◆ Work instructions ◆
Search the listing below for the word "keys" and copy each line where it appears.

◆ Provided records ◆
***
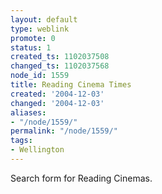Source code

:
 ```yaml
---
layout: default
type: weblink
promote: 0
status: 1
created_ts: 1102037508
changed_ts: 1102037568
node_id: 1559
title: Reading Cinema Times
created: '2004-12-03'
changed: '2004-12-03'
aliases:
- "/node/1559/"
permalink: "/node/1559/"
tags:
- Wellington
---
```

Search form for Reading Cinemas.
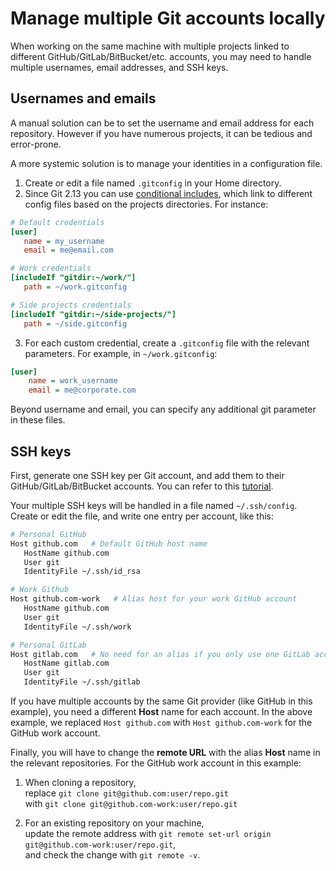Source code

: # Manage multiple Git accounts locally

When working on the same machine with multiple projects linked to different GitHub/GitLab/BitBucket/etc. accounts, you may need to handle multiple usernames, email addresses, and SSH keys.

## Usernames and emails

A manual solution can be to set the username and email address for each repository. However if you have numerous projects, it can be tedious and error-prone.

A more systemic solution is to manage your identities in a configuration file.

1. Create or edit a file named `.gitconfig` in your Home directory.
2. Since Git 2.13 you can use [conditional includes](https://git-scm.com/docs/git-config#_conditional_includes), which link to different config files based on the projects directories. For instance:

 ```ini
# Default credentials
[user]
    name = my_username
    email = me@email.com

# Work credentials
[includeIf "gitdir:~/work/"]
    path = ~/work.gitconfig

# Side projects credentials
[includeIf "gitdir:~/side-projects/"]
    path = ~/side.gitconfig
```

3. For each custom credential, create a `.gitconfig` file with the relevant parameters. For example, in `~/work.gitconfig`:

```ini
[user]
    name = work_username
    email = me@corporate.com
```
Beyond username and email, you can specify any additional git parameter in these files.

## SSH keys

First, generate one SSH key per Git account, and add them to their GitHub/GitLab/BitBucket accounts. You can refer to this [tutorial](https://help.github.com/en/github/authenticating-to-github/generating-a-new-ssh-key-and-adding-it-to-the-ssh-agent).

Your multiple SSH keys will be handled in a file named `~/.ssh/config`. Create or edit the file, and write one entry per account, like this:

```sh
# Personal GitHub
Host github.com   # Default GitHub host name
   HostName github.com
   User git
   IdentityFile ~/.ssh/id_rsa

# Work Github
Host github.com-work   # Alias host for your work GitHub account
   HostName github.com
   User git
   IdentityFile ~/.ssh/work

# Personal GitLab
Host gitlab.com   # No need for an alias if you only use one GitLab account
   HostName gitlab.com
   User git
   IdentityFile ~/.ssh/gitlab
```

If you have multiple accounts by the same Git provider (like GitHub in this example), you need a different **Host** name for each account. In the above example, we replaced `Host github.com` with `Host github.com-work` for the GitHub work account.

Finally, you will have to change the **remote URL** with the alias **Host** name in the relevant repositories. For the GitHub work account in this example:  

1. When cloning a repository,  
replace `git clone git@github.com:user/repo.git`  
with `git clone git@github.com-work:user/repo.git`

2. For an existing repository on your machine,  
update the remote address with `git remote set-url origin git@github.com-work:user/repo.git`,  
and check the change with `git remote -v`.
***
◆ Task output ◆
When working on the same machine with multiple projects linked to different GitHub/GitLab/BitBucket/etc. accounts, you may need to handle multiple usernames, email addresses, and SSH keys.
## SSH keys
Your multiple SSH keys will be handled in a file named `~/.ssh/config`. Create or edit the file, and write one entry per account, like this:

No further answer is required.